Namun, ia sama sekali tak mempermasalahkan hal itu.
Melihat Song Jin Nian bercakap santai dengan neneknya, hatinya dipenuhi rasa iri.
Banyak yang bilang keluarga kaya penuh intrik dan saling menjatuhkan, hanya mementingkan keuntungan, namun yang ia saksikan saat ini justru kasih sayang darah daging yang tak bisa dipisahkan meski terhalang satu generasi. Jelas terlihat, Nyonya Tua sangat menyayangi dan bangga pada cucunya, dan Song Jin Nian pun sangat menghormati serta berbakti pada neneknya yang telah lanjut usia.
Andai saja ia bisa diterima dan diakui keluarga ini, ia pun pasti akan berbakti dan menemani Nyonya Tua seperti yang dilakukan Song Jin Nian.
Menatap adegan di hadapannya, ia sampai terpaku, bahkan tak menyadari saat Song Jin Nian menoleh ke arahnya, sampai seseorang di sampingnya menyenggol, “Kamu ini, kenapa melamun lagi? Jin Nian memanggilmu, tahu!”
Ia tersentak, kembali sadar, berkedip menoleh, “Oh, kamu memanggilku?”

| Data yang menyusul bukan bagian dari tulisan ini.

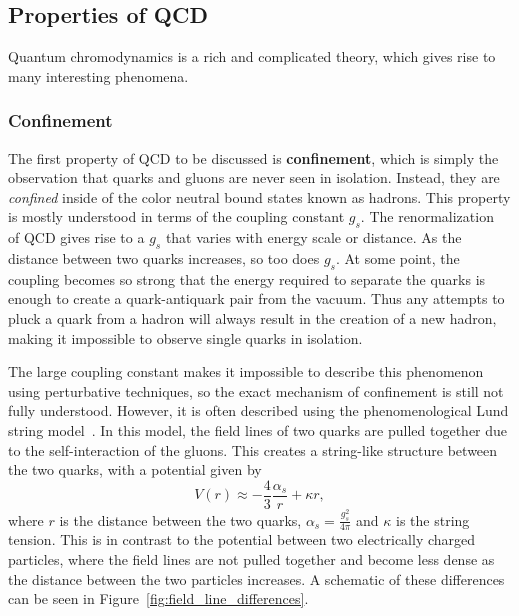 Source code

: \subsection{Properties of QCD}
\label{sec:qcd_features}

Quantum chromodynamics is a rich and complicated theory, which gives rise to many interesting phenomena.

\subsubsection{Confinement}
\label{sec:qcd_confinement}

The first property of QCD to be discussed is \textbf{confinement}, which is simply the observation that quarks and gluons are never seen in isolation. Instead, they are \textit{confined} inside of the color neutral bound states known as hadrons. This property is mostly understood in terms of the coupling constant $g_{s}$. The renormalization~\cite{QCDRenorm} of QCD gives rise to a $g_{s}$ that varies with energy scale or distance. As the distance between two quarks increases, so too does $g_{s}$. At some point, the coupling becomes so strong that the energy required to separate the quarks is enough to create a quark-antiquark pair from the vacuum. Thus any attempts to pluck a quark from a hadron will always result in the creation of a new hadron, making it impossible to observe single quarks in isolation. 

The large coupling constant makes it impossible to describe this phenomenon using perturbative techniques, so the exact mechanism of confinement is still not fully understood. However, it is often described using the phenomenological Lund string model~\cite{LundString}. In this model, the field lines of two quarks are pulled together due to the self-interaction of the gluons. This creates a string-like structure between the two quarks, with a potential given by 
%
\begin{equation}
    \label{eq:lund_potential}
    V(r) \approx -\frac{4}{3}\frac{\alpha_s}{r} + \kappa r,
\end{equation}
%
where $r$ is the distance between the two quarks, $\alpha_s = \frac{g_s^2}{4\pi}$ and $\kappa$ is the string tension. This is in contrast to the potential between two electrically charged particles, where the field lines are not pulled together and become less dense as the distance between the two particles increases. A schematic of these differences can be seen in Figure~\ref{fig:field_line_differences}.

Sambil berkata begitu, ia segera bergegas mengitari sofa dan mendekat. Seorang kerabat yang lebih tua di sampingnya melirik sinis sambil berkomentar, “Kenapa kelihatan lugu dan kaku begitu? Katanya lulusan Universitas A? Setidaknya alumni perguruan tinggi ternama, jangan-jangan bodoh juga?”
An Yi Qian tentu saja mendengar ucapan itu, namun ia pura-pura tak peduli.
Begitu tiba di depan Song Jin Nian, ia dengan hormat menunduk pada Nyonya Tua, “Nenek.”
Song Jin Nian meliriknya sekilas, wajahnya tenang, suaranya datar, “Nanti kalau kamu ada waktu, sering-seringlah pulang untuk menemani nenek.”
“Ya, aku mengerti.”
Nyonya Song melambaikan tangan, memandang semua orang, “Sudah malam, makan malam juga sudah siap, ayo kita makan. Soal pernikahan Jin Nian, kita bicarakan sambil makan.”